## Aim of the task
Using the records below, give again exactly the lines from the line that contains "- [[Marcel Duchamp]]" through the line that contains "id:: 633307e2-c70d-4a55-9484-3ec84297c82d", both ends included, and only those.

## Material shown
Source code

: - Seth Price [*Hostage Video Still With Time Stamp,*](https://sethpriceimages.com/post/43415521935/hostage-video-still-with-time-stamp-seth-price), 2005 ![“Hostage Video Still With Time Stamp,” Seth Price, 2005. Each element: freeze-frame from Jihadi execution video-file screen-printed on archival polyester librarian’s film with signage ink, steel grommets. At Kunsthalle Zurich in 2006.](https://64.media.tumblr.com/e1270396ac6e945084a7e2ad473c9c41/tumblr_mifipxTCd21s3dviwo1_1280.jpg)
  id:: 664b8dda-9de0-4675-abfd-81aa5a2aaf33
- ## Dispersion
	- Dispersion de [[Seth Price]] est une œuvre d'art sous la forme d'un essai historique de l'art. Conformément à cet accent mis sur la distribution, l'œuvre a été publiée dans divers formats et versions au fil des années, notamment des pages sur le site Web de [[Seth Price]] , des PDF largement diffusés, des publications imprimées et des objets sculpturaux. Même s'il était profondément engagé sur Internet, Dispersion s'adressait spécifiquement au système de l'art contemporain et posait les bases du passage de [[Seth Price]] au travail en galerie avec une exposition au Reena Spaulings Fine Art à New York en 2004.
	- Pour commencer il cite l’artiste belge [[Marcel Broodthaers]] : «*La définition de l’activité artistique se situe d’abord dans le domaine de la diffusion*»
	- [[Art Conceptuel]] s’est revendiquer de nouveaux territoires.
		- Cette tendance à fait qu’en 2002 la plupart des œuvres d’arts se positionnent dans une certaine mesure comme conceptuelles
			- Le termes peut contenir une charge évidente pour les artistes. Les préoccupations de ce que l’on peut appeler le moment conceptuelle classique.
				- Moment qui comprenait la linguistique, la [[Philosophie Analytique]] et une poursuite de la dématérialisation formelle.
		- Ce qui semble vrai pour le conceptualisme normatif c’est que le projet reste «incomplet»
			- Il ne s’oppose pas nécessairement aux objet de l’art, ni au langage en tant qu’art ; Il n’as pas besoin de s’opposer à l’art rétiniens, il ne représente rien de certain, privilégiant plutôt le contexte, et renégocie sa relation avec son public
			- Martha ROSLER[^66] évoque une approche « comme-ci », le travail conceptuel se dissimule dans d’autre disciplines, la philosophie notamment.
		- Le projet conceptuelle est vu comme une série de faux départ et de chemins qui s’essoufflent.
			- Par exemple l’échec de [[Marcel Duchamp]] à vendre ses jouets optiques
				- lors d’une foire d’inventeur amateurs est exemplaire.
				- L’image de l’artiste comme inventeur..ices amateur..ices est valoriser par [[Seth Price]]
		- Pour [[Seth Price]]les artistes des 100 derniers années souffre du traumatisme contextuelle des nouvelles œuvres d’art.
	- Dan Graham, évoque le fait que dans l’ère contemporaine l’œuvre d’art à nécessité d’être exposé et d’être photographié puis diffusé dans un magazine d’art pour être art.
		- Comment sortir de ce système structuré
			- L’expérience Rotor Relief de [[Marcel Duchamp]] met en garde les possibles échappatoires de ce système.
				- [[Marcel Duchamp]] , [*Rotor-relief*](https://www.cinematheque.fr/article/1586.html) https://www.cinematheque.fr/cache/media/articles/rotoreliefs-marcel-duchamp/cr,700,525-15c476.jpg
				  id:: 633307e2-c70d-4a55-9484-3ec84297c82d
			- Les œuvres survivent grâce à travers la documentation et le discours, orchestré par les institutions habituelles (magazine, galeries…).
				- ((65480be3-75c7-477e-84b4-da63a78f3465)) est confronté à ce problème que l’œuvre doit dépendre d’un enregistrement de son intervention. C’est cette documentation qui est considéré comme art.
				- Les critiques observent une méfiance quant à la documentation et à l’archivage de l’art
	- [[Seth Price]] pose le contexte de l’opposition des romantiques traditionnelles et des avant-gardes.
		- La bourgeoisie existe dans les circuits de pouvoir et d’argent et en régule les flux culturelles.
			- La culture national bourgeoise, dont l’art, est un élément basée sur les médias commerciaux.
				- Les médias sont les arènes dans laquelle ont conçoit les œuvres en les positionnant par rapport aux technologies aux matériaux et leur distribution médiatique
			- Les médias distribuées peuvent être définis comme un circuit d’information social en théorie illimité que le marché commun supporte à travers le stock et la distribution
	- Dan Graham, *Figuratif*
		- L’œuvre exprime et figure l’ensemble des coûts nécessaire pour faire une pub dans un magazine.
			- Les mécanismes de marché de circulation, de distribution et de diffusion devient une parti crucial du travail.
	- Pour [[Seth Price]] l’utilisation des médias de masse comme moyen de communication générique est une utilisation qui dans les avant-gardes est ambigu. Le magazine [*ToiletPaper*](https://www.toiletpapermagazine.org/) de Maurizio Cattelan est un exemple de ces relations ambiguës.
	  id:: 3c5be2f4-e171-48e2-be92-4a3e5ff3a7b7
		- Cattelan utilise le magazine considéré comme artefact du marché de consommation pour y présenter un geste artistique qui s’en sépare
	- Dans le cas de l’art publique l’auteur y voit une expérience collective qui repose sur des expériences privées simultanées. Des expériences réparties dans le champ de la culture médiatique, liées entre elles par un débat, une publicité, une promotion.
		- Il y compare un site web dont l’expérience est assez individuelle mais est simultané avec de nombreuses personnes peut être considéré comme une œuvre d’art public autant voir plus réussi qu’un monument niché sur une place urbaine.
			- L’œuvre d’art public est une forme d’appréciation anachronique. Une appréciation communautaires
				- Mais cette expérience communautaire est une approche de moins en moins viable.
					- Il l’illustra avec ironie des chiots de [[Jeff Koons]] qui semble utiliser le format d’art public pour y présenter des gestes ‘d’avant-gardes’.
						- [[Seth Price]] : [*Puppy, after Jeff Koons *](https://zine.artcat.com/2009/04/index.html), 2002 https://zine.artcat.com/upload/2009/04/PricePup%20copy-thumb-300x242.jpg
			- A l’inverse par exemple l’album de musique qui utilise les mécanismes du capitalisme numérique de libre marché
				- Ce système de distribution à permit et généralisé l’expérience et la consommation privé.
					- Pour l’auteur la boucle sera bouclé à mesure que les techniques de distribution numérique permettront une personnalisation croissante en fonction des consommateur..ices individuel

## Response below
				- [[Marcel Duchamp]] , [*Rotor-relief*](https://www.cinematheque.fr/article/1586.html) https://www.cinematheque.fr/cache/media/articles/rotoreliefs-marcel-duchamp/cr,700,525-15c476.jpg
				  id:: 633307e2-c70d-4a55-9484-3ec84297c82d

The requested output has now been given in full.